Dieser Aspekt spielte auch für Cineplex-Geschäftsführer Gerhard Closmann eine entscheidende Rolle: So wurde das Polarisationsverfahren und damit der Einsatz einer Silberleinwand wegen der ausgedehnten Bildwandgröße von 17 x 7 m nicht näher in Betracht gezogen. Außerdem sollen in dem neuen Setereo-3D-Kinosaal auch weiterhin 2D-Filme als Digital- sowie 35mm-Projektion gezeigt werden.
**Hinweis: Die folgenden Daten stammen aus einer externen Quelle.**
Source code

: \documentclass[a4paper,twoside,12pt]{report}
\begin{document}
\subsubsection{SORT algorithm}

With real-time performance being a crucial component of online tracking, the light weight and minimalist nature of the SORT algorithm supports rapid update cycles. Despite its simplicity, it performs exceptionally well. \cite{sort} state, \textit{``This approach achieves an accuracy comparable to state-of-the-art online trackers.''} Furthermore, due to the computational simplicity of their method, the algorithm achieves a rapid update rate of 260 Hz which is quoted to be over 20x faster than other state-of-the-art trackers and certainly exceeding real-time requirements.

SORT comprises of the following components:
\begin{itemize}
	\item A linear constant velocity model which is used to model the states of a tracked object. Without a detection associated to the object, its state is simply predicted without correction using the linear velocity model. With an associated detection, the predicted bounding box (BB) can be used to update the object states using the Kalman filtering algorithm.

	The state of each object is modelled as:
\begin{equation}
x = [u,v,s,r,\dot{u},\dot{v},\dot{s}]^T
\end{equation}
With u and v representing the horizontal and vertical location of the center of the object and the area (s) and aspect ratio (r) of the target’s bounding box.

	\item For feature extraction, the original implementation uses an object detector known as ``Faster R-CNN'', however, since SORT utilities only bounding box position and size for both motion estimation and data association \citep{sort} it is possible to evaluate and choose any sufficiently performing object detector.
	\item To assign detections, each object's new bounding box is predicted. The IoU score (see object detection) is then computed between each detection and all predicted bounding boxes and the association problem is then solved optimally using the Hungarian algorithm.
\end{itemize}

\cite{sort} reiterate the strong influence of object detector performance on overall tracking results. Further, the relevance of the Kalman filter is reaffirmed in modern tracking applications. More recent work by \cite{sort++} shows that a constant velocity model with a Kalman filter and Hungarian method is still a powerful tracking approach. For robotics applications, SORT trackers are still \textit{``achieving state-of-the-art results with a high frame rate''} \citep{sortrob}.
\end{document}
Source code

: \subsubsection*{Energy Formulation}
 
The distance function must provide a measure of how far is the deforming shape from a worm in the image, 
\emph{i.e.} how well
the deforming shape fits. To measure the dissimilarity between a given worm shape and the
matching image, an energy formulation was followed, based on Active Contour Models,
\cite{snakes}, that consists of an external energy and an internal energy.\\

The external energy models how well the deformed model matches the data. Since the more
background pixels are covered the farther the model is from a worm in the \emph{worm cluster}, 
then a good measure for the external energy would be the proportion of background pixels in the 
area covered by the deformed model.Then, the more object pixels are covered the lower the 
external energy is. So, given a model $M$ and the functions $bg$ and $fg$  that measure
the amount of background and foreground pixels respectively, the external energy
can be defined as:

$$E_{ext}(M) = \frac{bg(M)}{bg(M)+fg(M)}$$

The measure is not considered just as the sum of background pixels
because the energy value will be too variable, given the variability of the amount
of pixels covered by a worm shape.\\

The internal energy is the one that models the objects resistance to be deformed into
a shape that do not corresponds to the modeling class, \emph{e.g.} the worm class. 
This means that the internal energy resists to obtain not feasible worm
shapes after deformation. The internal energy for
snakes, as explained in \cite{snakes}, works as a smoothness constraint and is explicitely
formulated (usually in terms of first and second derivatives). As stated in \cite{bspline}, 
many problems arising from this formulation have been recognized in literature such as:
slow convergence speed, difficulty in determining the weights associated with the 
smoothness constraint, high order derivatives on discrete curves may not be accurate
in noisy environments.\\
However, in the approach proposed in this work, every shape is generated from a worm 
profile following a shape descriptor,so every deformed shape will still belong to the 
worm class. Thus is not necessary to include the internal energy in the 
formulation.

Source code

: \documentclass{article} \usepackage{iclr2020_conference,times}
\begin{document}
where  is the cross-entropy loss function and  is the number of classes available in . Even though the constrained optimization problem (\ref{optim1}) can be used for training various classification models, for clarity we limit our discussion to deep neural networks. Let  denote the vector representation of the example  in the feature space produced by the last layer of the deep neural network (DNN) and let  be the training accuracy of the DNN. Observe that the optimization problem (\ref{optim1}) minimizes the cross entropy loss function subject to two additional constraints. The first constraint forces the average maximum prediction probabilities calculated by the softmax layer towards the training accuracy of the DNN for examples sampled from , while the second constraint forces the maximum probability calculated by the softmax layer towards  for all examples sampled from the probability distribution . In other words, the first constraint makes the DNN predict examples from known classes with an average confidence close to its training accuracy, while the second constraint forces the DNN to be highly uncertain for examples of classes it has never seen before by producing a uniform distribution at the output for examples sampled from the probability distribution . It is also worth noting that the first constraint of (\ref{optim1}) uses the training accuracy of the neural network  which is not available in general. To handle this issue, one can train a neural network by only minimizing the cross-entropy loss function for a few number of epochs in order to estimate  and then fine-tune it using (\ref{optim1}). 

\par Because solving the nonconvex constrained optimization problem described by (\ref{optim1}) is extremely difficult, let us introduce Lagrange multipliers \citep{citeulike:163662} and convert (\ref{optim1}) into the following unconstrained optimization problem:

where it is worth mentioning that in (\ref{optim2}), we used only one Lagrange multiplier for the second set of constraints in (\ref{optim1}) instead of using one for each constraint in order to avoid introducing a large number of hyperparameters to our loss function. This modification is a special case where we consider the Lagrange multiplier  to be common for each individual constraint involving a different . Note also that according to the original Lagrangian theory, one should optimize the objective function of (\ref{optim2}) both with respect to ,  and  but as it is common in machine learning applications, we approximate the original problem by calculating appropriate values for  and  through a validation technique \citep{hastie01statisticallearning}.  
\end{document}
Bei Verwendung einer Silberleinwand dieser Größe würde durch die stärkere Lichtbündelung nach der Reflexion an der Leinwand ein weniger gleichmäßig ausgeleuchtetes Bild entstehen. Eine diffus und somit weniger gerichtet reflektierende, weiße Leinwand bietet hier eine homogenere Helligkeitsverteilung.